Nearly 14 years on, however, I suggest my comments, which I never retracted, are still relevant.

It seems the tragic death of a young mother hasn’t changed much. Her son marries in two days time, amid a climate of media and public frenzy that has genuinely shocked me.

Flags, biscuit tins adorned with the faces of the happy couple, street parties, Huw Edwards solemnly advertising ‘one of the most significant broadcasts of our time’ on BBC1, souvenir magazines, souvenir DVDs, TV films. Gawd bless yer Ma’am. All the paraphernalia of the celebrity industry that many believe contributed to Diana’s tragedy.  

Leave aside the question of whether we need or want a monarchy, and leave aside the question of the millions being spent celebrating the marriage of one young couple at a time of immensely damaging austerity measures across the country.

Until now, it has seemed to me, William has kept a reasonably low profile, and until the engagement I couldn’t even spell Middleton. The media has played a dignified part in this, respecting negotiations with the royal family about reasonable access and times of privacy.

How different things are now.

It seems to me the poor couple are being plunged into a storm of attention as bad as anything William’s parents experienced – possibly worse, given the technological advances made in the last decade and a half.

And if all this attention is taking humble, yet Satanic, me down memory lane, what must it be like for Diana’s family?

Many say that William and Kate have to pay the price of attention for a life of luxury funded by public money.

I don’t agree. Just as the accident of birth shouldn’t confer unearned wealth and privilege, so the accident of birth should not confer unearned pressure and unhappiness.

I hope very much that the frenzy that is reaching a climax as I write, and reminding me so vividly of dark and far-off days, will peak on Friday and then evaporate very quickly indeed, leaving the happy couple to their lives.

As long as we have the anachronism of a royal family, they will face the attention and scrutiny of media and public – but it should be measured attention and scrutiny, and it shouldn’t be surrounded by the hysteria of cheap celebrity. We’ve got Simon Cowell for that.

WEDNESDAY, April 20: first spotting of the ‘d’-word in print. Drought.

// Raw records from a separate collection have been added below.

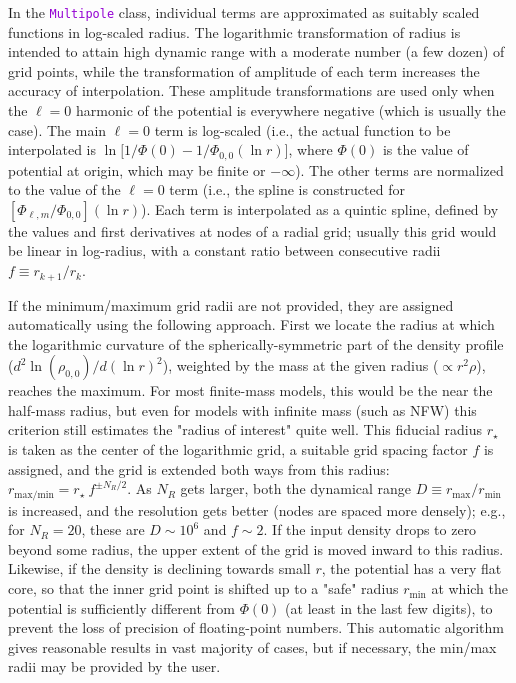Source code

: \documentclass[12pt]{article}
\newcommand{\ttt}[1]{\textcolor{darkviolet}{\texttt{#1}}}
\begin{document}
In the \ttt{Multipole} class, individual terms are approximated as suitably scaled functions in log-scaled radius. The logarithmic transformation of radius is intended to attain high dynamic range with a moderate number (a few dozen) of grid points, while the transformation of amplitude of each term increases the accuracy of interpolation. These amplitude transformations are used only when the $\ell=0$ harmonic of the potential is everywhere negative (which is usually the case). The main $\ell=0$ term is log-scaled (i.e., the actual function to be interpolated is $\ln\big[1/\Phi(0)-1/\Phi_{0,0}(\ln r)\big]$, where $\Phi(0)$ is the value of potential at origin, which may be finite or $-\infty$). The other terms are normalized to the value of the $\ell=0$ term (i.e., the spline is constructed for $[\Phi_{\ell,m}/\Phi_{0,0}](\ln r)$). Each term is interpolated as a quintic spline, defined by the values and first derivatives at nodes of a radial grid; usually this grid would be linear in log-radius, with a constant ratio between consecutive radii $f\equiv r_{k+1}/r_k$.

If the minimum/maximum grid radii are not provided, they are assigned automatically using the following approach. First we locate the radius at which the logarithmic curvature of the spherically-symmetric part of the density profile ($d^2\ln(\rho_{0,0})/d(\ln r)^2$), weighted by the mass at the given radius ($\propto r^2\rho$), reaches the maximum. For most finite-mass models, this would be the near the half-mass radius, but even for models with infinite mass (such as NFW) this criterion still estimates the "radius of interest" quite well. This fiducial radius $r_\star$ is taken as the center of the logarithmic grid, a suitable grid spacing factor $f$ is assigned, and the grid is extended both ways from this radius: $r_\mathrm{max/min} = r_\star\: f^{\pm N_R/2}$. As $N_R$ gets larger, both the dynamical range $D\equiv r_\mathrm{max}/r_\mathrm{min}$ is increased, and the resolution gets better (nodes are spaced more densely); e.g., for $N_R=20$, these are $D\sim 10^6$ and $f\sim 2$. If the input density drops to zero beyond some radius, the upper extent of the grid is moved inward to this radius. Likewise, if the density is declining towards small $r$, the potential has a very flat core, so that the inner grid point is shifted up to a "safe" radius $r_\mathrm{min}$ at which the potential is sufficiently different from $\Phi(0)$ (at least in the last few digits), to prevent the loss of precision of floating-point numbers. This automatic algorithm gives reasonable results in vast majority of cases, but if necessary, the min/max radii may be provided by the user.
\end{document}
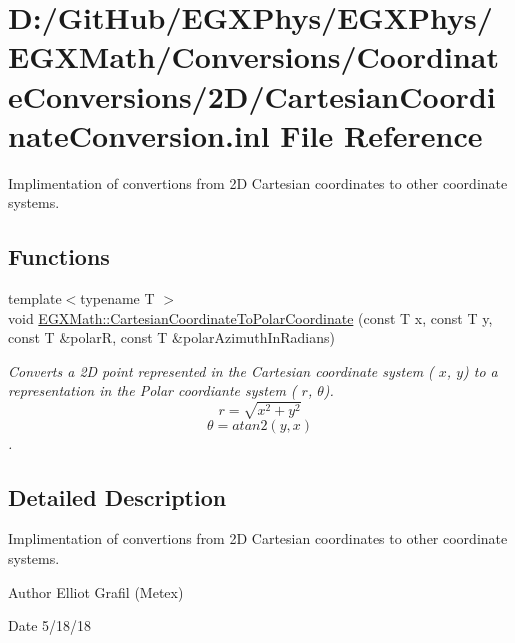 \hypertarget{_cartesian_coordinate_conversion_8inl}{}\section{D\+:/\+Git\+Hub/\+E\+G\+X\+Phys/\+E\+G\+X\+Phys/\+E\+G\+X\+Math/\+Conversions/\+Coordinate\+Conversions/2\+D/\+Cartesian\+Coordinate\+Conversion.inl File Reference}
\label{_cartesian_coordinate_conversion_8inl}


Implimentation of convertions from 2D Cartesian coordinates to other coordinate systems.  


\subsection*{Functions}
\begin{DoxyCompactItemize}
\item 
{\footnotesize template$<$typename T $>$ }\\void \mbox{\hyperlink{group___e_g_x_math-_conversions-_coordinate_conversions-2_d-_cartesian_ga01ead70b7b75d7ad0f80776c8c254897}{E\+G\+X\+Math\+::\+Cartesian\+Coordinate\+To\+Polar\+Coordinate}} (const T x, const T y, const T \&polarR, const T \&polar\+Azimuth\+In\+Radians)
\begin{DoxyCompactList}\small\item\em Converts a 2D point represented in the Cartesian coordinate system ( $x$, $y$) to a representation in the Polar coordiante system ( $r$, $\theta$). \[ r = \sqrt{x^2+y^2} \] \[ \theta = atan2(y,x) \]. \end{DoxyCompactList}\end{DoxyCompactItemize}


\subsection{Detailed Description}
Implimentation of convertions from 2D Cartesian coordinates to other coordinate systems. 

\begin{DoxyAuthor}{Author}
Elliot Grafil (Metex) 
\end{DoxyAuthor}
\begin{DoxyDate}{Date}
5/18/18 
\end{DoxyDate}
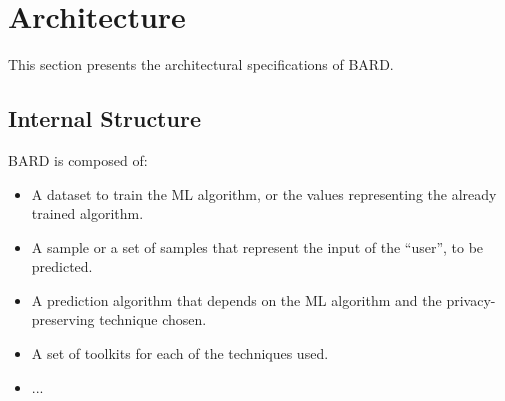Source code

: 
\section{Architecture}
\label{sec:Arquitecture}



This section presents the architectural specifications of \ac{BARD}.


\subsection{Internal Structure}
\label{subsec:InternalStructure}


\ac{BARD} is composed of:

\begin{itemize}
	\setlength\itemsep{1em}
	\item A dataset to train the \ac{ML} algorithm, or the values representing the already trained algorithm.
	\item A sample or a set of samples that represent the input of the ``user'', to be predicted.
	\item A prediction algorithm that depends on the \ac{ML} algorithm and the privacy-preserving technique chosen.
	\item A set of toolkits for each of the techniques used.
	\item ...
\end{itemize}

I wonder if it will have the same effect on the weather as I do whenever I cut the grass?

Comments

Comment from Mr T.
Time May 19, 2011 at 9:36 am

!

Pingback from FraserWords » How much fuss over those puppies in the window
Time September 17, 2012 at 11:02 am

[…] who once murdered Princess Diana. As those of you who have been with us from the start will know: http://www.fraserwords.co.uk/?p=57 Read that old piece from before William and Kate’s marriage, and you will marvel afresh at my […]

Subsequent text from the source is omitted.